**Instructions for the task**:
Find every line in the records below that holds the word "github", and copy each one.

**Supplied records**:
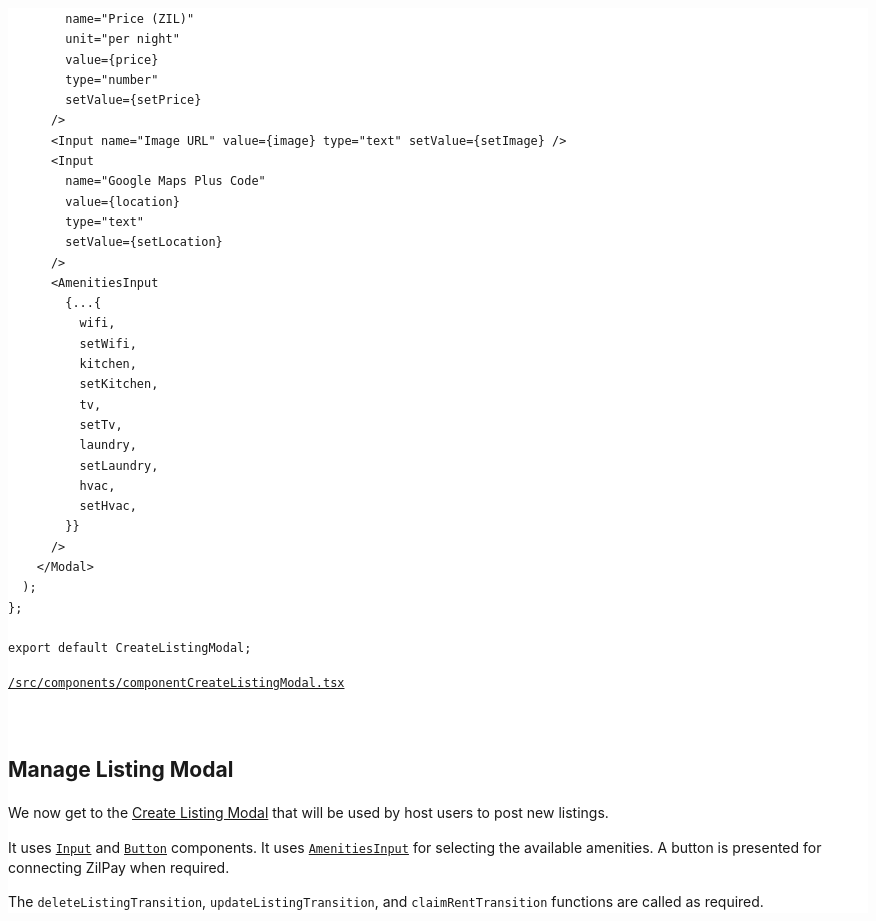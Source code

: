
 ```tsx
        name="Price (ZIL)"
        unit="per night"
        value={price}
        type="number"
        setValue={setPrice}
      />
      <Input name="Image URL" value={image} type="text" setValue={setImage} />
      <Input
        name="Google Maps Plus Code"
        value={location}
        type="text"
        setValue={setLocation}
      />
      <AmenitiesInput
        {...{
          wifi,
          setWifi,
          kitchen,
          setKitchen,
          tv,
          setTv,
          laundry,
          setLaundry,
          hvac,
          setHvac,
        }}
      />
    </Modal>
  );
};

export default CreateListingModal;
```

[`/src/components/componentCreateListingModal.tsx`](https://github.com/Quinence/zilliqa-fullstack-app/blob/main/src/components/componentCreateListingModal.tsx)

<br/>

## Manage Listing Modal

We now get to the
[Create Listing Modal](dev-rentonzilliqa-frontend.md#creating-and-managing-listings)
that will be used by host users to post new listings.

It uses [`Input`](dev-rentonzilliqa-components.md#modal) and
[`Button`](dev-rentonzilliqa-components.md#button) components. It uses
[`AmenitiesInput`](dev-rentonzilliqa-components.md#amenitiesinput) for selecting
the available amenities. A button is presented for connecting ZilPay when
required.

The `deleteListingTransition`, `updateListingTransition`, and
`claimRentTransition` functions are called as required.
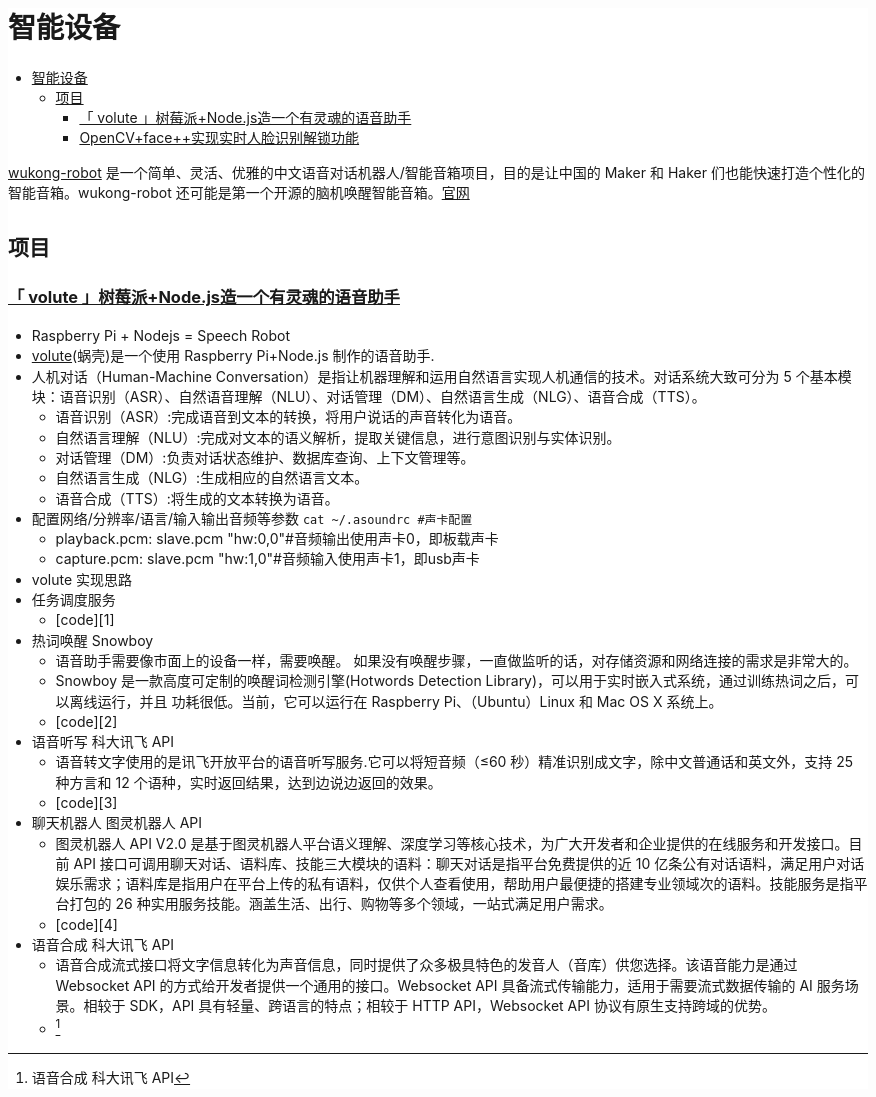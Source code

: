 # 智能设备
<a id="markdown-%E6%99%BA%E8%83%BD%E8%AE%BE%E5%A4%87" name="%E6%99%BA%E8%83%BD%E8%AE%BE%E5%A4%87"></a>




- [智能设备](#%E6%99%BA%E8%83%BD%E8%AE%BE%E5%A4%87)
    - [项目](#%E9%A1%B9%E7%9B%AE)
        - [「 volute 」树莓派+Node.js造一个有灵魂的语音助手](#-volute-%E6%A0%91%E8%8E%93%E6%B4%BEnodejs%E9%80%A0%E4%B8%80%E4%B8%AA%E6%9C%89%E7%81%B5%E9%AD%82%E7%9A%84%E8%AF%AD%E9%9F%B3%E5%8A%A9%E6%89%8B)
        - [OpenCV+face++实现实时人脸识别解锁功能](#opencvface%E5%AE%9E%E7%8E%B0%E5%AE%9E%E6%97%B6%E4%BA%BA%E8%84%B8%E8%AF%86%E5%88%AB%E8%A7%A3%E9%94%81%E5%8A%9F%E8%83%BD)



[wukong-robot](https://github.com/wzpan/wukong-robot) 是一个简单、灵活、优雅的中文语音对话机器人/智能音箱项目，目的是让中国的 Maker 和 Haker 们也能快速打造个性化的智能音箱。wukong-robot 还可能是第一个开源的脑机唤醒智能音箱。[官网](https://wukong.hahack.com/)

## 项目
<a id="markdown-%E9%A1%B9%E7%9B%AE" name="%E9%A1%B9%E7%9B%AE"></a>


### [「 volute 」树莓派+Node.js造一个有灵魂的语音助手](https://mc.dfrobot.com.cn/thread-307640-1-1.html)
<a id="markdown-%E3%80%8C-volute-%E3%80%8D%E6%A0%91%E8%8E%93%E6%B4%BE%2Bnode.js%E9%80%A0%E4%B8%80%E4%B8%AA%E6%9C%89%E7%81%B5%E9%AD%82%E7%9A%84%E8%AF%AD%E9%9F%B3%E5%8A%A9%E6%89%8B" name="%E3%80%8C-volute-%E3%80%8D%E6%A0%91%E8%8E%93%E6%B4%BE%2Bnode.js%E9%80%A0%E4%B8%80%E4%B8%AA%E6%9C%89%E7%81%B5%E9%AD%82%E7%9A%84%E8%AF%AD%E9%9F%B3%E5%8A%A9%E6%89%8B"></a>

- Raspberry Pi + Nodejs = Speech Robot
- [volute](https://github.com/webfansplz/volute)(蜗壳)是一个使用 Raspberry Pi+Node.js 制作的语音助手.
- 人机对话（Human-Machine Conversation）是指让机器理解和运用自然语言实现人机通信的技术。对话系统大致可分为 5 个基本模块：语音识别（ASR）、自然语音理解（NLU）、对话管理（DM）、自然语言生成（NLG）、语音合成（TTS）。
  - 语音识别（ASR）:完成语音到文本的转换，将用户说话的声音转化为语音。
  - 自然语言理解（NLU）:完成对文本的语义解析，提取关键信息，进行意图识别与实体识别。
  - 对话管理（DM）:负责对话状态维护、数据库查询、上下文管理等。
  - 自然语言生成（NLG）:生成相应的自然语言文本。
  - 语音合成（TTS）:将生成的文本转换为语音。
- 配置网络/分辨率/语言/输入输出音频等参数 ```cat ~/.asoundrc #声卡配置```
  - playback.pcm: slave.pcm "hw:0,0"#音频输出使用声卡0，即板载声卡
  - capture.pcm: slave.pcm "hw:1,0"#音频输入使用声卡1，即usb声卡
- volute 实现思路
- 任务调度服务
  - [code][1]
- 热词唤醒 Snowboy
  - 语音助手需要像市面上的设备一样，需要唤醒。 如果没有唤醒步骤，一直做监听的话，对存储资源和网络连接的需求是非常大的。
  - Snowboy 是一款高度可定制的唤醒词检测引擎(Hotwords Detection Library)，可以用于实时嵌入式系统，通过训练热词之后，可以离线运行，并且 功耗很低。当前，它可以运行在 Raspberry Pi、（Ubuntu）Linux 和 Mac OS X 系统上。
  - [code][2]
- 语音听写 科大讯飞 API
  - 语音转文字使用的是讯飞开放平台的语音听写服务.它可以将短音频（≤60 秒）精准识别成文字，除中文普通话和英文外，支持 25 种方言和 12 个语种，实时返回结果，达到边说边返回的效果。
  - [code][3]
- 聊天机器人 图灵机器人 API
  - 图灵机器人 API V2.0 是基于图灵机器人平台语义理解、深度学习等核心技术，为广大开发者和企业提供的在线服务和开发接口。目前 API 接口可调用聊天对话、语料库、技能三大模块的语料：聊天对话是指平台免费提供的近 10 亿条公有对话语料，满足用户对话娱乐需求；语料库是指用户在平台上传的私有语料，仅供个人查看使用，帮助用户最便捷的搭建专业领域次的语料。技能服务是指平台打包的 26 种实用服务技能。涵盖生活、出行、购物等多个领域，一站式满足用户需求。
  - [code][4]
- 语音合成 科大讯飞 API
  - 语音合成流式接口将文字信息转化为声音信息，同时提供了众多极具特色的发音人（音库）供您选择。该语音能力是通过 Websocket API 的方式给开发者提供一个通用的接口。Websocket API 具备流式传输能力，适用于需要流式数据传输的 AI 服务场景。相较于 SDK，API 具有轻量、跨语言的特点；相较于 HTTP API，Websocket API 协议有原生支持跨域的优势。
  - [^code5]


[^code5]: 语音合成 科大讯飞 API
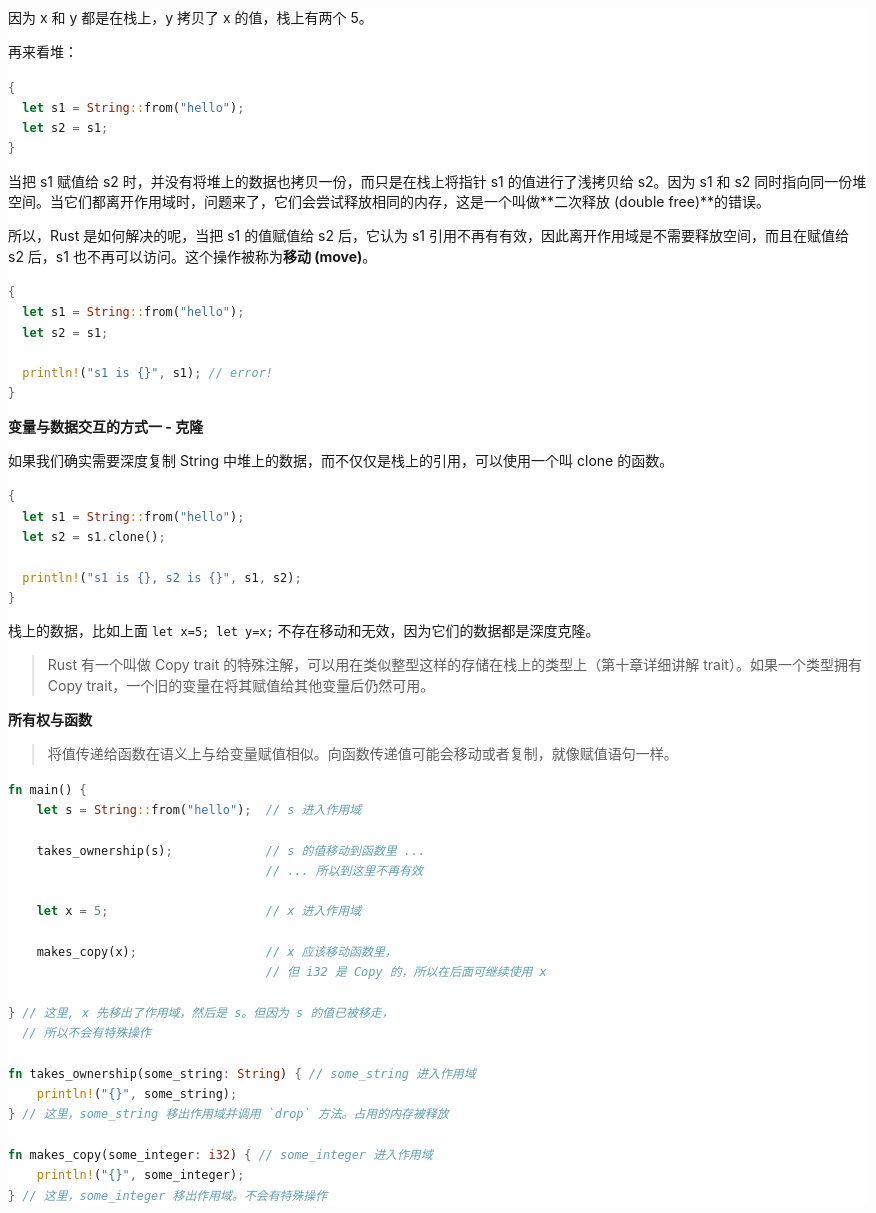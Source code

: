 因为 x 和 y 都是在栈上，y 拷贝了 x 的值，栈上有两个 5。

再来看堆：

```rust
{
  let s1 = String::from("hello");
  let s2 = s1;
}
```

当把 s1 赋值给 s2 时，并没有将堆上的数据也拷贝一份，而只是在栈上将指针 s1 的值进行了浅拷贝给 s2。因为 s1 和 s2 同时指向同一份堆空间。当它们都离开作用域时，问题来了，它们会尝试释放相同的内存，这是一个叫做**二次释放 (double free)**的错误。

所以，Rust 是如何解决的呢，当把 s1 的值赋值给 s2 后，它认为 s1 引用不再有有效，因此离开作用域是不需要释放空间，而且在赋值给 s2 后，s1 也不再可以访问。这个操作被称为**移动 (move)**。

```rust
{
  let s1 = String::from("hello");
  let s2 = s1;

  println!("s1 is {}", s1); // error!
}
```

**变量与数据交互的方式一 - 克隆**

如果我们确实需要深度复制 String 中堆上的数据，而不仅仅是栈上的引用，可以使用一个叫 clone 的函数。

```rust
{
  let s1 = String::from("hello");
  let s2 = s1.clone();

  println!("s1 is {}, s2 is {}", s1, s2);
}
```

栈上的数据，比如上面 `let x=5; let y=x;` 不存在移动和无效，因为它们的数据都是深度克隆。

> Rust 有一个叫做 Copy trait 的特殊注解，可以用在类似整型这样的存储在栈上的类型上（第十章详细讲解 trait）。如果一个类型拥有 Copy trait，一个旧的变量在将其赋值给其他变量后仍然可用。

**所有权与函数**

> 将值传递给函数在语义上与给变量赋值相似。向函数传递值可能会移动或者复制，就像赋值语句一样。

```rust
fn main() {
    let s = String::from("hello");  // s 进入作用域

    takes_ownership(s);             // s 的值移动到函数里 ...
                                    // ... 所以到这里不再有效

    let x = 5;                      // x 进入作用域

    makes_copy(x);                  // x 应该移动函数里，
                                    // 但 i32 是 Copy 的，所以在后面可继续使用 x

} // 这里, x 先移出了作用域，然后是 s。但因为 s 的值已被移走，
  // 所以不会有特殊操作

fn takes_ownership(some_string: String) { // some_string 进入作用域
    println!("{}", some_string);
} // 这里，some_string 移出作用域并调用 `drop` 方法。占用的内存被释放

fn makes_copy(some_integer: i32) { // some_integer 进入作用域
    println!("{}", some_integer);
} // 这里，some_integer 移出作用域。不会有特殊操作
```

**Solved exercise**:
[`/src/components/componentCreateListingModal.tsx`](https://github.com/Quinence/zilliqa-fullstack-app/blob/main/src/components/componentCreateListingModal.tsx)
[wukong-robot](https://github.com/wzpan/wukong-robot) 是一个简单、灵活、优雅的中文语音对话机器人/智能音箱项目，目的是让中国的 Maker 和 Haker 们也能快速打造个性化的智能音箱。wukong-robot 还可能是第一个开源的脑机唤醒智能音箱。[官网](https://wukong.hahack.com/)
- [volute](https://github.com/webfansplz/volute)(蜗壳)是一个使用 Raspberry Pi+Node.js 制作的语音助手.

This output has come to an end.